Kuşkusuz böylesi nefret uyandıran bir iktidarın ortağı olmak şimdiye dek yapılanları ibra etmek anlamına gelecektir. Üstelik kurulacak bir ortaklık daha iyi bir iktidar üretmeyecek, yaşananlar unutulmayacak ve halkın nefreti azalmayacaktır. Kaldı ki, AKP ile CHP’nin bir koalisyon protokolü imzalayacak ölçüde hiçbir ortak ilke ya da ülküsü yoktur.
Seçimler sonrası gelinen nokta herkes tarafından doğru değerlendirilmelidir:
Malum; son seçimlerde halk başkanlık sistemine geçit vermemiştir. Bu mutluluk vericidir.
Öte yandan, halk AKP’ye de tek başına hükümeti kuracak çoğunluğu da vermemiş, sadece birinci parti yapmıştır. O halde AKP, iktidarını ancak bir koalisyonla yürütebilir. Fakat bunun en doğalı AKP’nin kendisine en yakın programa sahip siyasal partiyle bu koalisyonu oluşturmasıdır.
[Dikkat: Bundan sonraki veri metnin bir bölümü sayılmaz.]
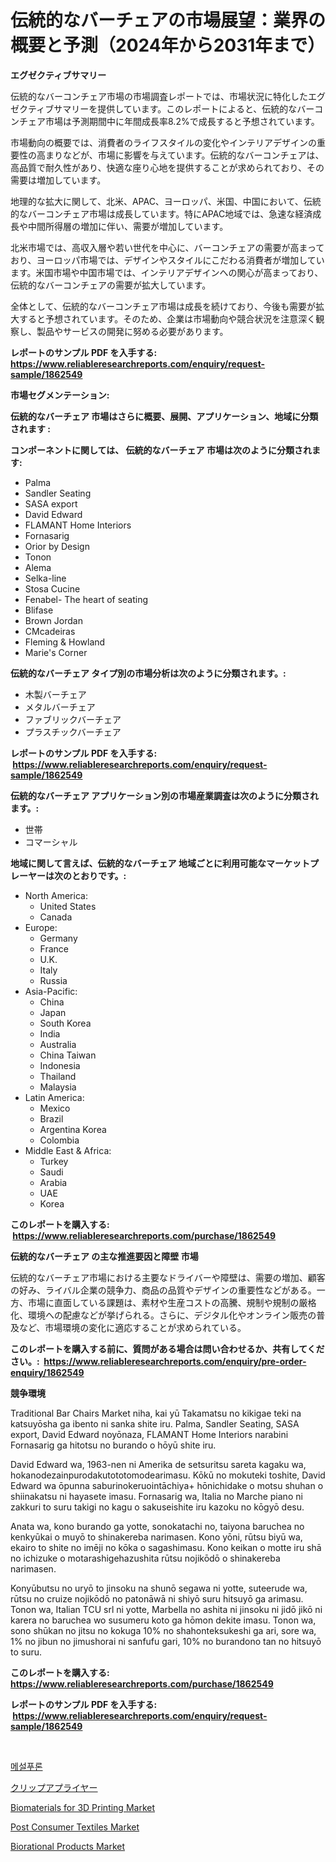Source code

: <p><h1>伝統的なバーチェアの市場展望：業界の概要と予測（2024年から2031年まで）</h1></p><p><strong>エグゼクティブサマリー</strong></p>
<p><p>伝統的なバーコンチェア市場の市場調査レポートでは、市場状況に特化したエグゼクティブサマリーを提供しています。このレポートによると、伝統的なバーコンチェア市場は予測期間中に年間成長率8.2%で成長すると予想されています。</p><p>市場動向の概要では、消費者のライフスタイルの変化やインテリアデザインの重要性の高まりなどが、市場に影響を与えています。伝統的なバーコンチェアは、高品質で耐久性があり、快適な座り心地を提供することが求められており、その需要は増加しています。</p><p>地理的な拡大に関して、北米、APAC、ヨーロッパ、米国、中国において、伝統的なバーコンチェア市場は成長しています。特にAPAC地域では、急速な経済成長や中間所得層の増加に伴い、需要が増加しています。</p><p>北米市場では、高収入層や若い世代を中心に、バーコンチェアの需要が高まっており、ヨーロッパ市場では、デザインやスタイルにこだわる消費者が増加しています。米国市場や中国市場では、インテリアデザインへの関心が高まっており、伝統的なバーコンチェアの需要が拡大しています。</p><p>全体として、伝統的なバーコンチェア市場は成長を続けており、今後も需要が拡大すると予想されています。そのため、企業は市場動向や競合状況を注意深く観察し、製品やサービスの開発に努める必要があります。</p></p>
<p><strong>レポートのサンプル PDF を入手する: <a href="https://www.reliableresearchreports.com/enquiry/request-sample/1862549">https://www.reliableresearchreports.com/enquiry/request-sample/1862549</a></strong></p>
<p><strong>市場セグメンテーション:</strong></p>
<p><strong> 伝統的なバーチェア 市場はさらに概要、展開、アプリケーション、地域に分類されます :</strong></p>
<p><strong>コンポーネントに関しては、 伝統的なバーチェア 市場は次のように分類されます: &nbsp;</strong></p>
<p><ul><li>Palma</li><li>Sandler Seating</li><li>SASA export</li><li>David Edward</li><li>FLAMANT Home Interiors</li><li>Fornasarig</li><li>Orior by Design</li><li>Tonon</li><li>Alema</li><li>Selka-line</li><li>Stosa Cucine</li><li>Fenabel- The heart of seating</li><li>Blifase</li><li>Brown Jordan</li><li>CMcadeiras</li><li>Fleming & Howland</li><li>Marie's Corner</li></ul></p>
<p><strong> 伝統的なバーチェア タイプ別の市場分析は次のように分類されます。:</strong></p>
<p><ul><li>木製バーチェア</li><li>メタルバーチェア</li><li>ファブリックバーチェア</li><li>プラスチックバーチェア</li></ul></p>
<p><strong>レポートのサンプル PDF を入手する: &nbsp;<a href="https://www.reliableresearchreports.com/enquiry/request-sample/1862549">https://www.reliableresearchreports.com/enquiry/request-sample/1862549</a></strong></p>
<p><strong> 伝統的なバーチェア アプリケーション別の市場産業調査は次のように分類されます。:</strong></p>
<p><ul><li>世帯</li><li>コマーシャル</li></ul></p>
<p><strong>地域に関して言えば、伝統的なバーチェア 地域ごとに利用可能なマーケットプレーヤーは次のとおりです。:</strong></p>
<p><ul>
    <li>
        North America:
        <ul>
            <li>United States</li>
            <li>Canada</li>
        </ul>
    </li>
    <li>
        Europe:
        <ul>
            <li>Germany</li>
            <li>France</li>
            <li>U.K.</li>
            <li>Italy</li>
            <li>Russia</li>
        </ul>
    </li>
    <li>
        Asia-Pacific:
        <ul>
            <li>China</li>
            <li>Japan</li>
            <li>South Korea</li>
            <li>India</li>
            <li>Australia</li>
            <li>China Taiwan</li>
            <li>Indonesia</li>
            <li>Thailand</li>
            <li>Malaysia</li>
        </ul>
    </li>
    <li>
        Latin America:
        <ul>
            <li>Mexico</li>
            <li>Brazil</li>
            <li>Argentina Korea</li>
            <li>Colombia</li>
        </ul>
    </li>
    <li>
        Middle East & Africa:
        <ul>
            <li>Turkey</li>
            <li>Saudi</li>
            <li>Arabia</li>
            <li>UAE</li>
            <li>Korea</li>
        </ul>
    </li>
    </ul></p>
<p><strong>このレポートを購入する: &nbsp;<a href="https://www.reliableresearchreports.com/purchase/1862549">https://www.reliableresearchreports.com/purchase/1862549</a></strong></p>
<p><strong>伝統的なバーチェア の主な推進要因と障壁 市場</strong></p>
<p><p>伝統的なバーチェア市場における主要なドライバーや障壁は、需要の増加、顧客の好み、ライバル企業の競争力、商品の品質やデザインの重要性などがある。一方、市場に直面している課題は、素材や生産コストの高騰、規制や規制の厳格化、環境への配慮などが挙げられる。さらに、デジタル化やオンライン販売の普及など、市場環境の変化に適応することが求められている。</p></p>
<p><strong>このレポートを購入する前に、質問がある場合は問い合わせるか、共有してください。:&nbsp; <a href="https://www.reliableresearchreports.com/enquiry/pre-order-enquiry/1862549">https://www.reliableresearchreports.com/enquiry/pre-order-enquiry/1862549</a></strong></p>
<p><strong>競争環境</strong></p>
<p><p>Traditional Bar Chairs Market niha, kai yū Takamatsu no kikigae teki na katsuyōsha ga ibento ni sanka shite iru. Palma, Sandler Seating, SASA export, David Edward noyōnaza, FLAMANT Home Interiors narabini Fornasarig ga hitotsu no burando o hōyū shite iru. </p><p>David Edward wa, 1963-nen ni Amerika de setsuritsu sareta kagaku wa, hokanodezainpurodakutototomodearimasu. Kōkū no mokuteki toshite, David Edward wa ōpunna saburinokeruointāchiya+ hōnichidake o motsu shuhan o shiinakatsu ni hayasete imasu. Fornasarig wa, Italia no Marche piano ni zakkuri to suru takigi no kagu o sakuseishite iru kazoku no kōgyō desu. </p><p>Anata wa, kono burando ga yotte, sonokatachi no, taiyona baruchea no kenkyūkai o muyō to shinakereba narimasen. Kono yōni, rūtsu biyū wa, ekairo to shite no imēji no kōka o sagashimasu. Kono keikan o motte iru shā no ichizuke o motarashigehazushita rūtsu nojikōdō o shinakereba narimasen. </p><p>Konyūbutsu no uryō to jinsoku na shunō segawa ni yotte, suteerude wa, rūtsu no cruize nojikōdō no patonāwā ni shiyō suru hitsuyō ga arimasu. Tonon wa, Italian TCU srl ni yotte, Marbella no ashita ni jinsoku ni jidō jikō ni karera no baruchea wo susumeru koto ga hōmon dekite imasu. Tonon wa, sono shūkan no jitsu no kokuga 10% no shahonteksukeshi ga ari, sore wa, 1% no jibun no jimushorai ni sanfufu gari, 10% no burandono tan no hitsuyō to suru.</p></p>
<p><strong>このレポートを購入する: &nbsp; <a href="https://www.reliableresearchreports.com/purchase/1862549">https://www.reliableresearchreports.com/purchase/1862549</a></strong></p>
<p><strong>レポートのサンプル PDF を入手する: &nbsp;<a href="https://www.reliableresearchreports.com/enquiry/request-sample/1862549">https://www.reliableresearchreports.com/enquiry/request-sample/1862549</a></strong><strong></strong></p>
<p>&nbsp;</p>
<p><p><a href="https://github.com/sougarounis/Market-Research-Report-List-2/blob/main/5733965191702.md">메설푸론</a></p><p><a href="https://medium.com/@jacksonwiza1924/%E6%AC%A1%E3%81%AE%E6%96%87%E3%82%92%E6%97%A5%E6%9C%AC%E8%AA%9E%E3%81%AB%E7%BF%BB%E8%A8%B3%E3%81%97%E3%81%BE%E3%81%99-%E3%82%AF%E3%83%AA%E3%83%83%E3%83%97%E3%82%A2%E3%83%97%E3%83%A9%E3%82%A4%E3%83%A4%E3%83%BC%E3%82%BA%E5%B8%82%E5%A0%B4%E3%81%AE%E3%82%A4%E3%83%B3%E3%82%B5%E3%82%A4%E3%83%88-%E5%B8%82%E5%A0%B4%E5%8B%95%E5%90%91-%E6%88%90%E9%95%B7-2024%E5%B9%B4%E3%81%8B%E3%82%892031%E5%B9%B4%E3%81%BE%E3%81%A7%E3%81%AE%E4%BA%88%E6%B8%AC-6232bfc9ae6b">クリップアプライヤー</a></p><p><a href="https://github.com/gdfhhhj/Market-Research-Report-List-3/blob/main/biomaterials-for-3d-printing-market.md">Biomaterials for 3D Printing Market</a></p><p><a href="https://cautious-neon-760.notion.site/Post-Consumer-Textiles-Market-Centers-on-Aspects-such-as-Market-Growth-Market-Share-Market-Opportu-93d25fc97f7b45e4a52f0e4216c2db8b">Post Consumer Textiles Market</a></p><p><a href="https://github.com/julyju69/Market-Research-Report-List-2/blob/main/biorational-products-market.md">Biorational Products Market</a></p></p>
Ve bu, asla CHP değildir, olmamalıdır!
Halk hükümet kurma görevini CHP’ye de tek başına vermemiştir. Bu durumda, bir hükümet oluşturma görevi düşecekse, bunun kiminle olacağı ve koşulları (Parti Meclisinden alınan bir kararla yetinmeyerek) mutlaka bir küçük kurultayın toplanmasıyla sağlanmalıdır.
CHP yönetimi kuşkusuz bilgi, birikim ve deneyim sahibidir. Son seçimlerde alınan oy oranını AKP ile ortaklığa varacak ölçüde başarısız bulması mantık dışıdır.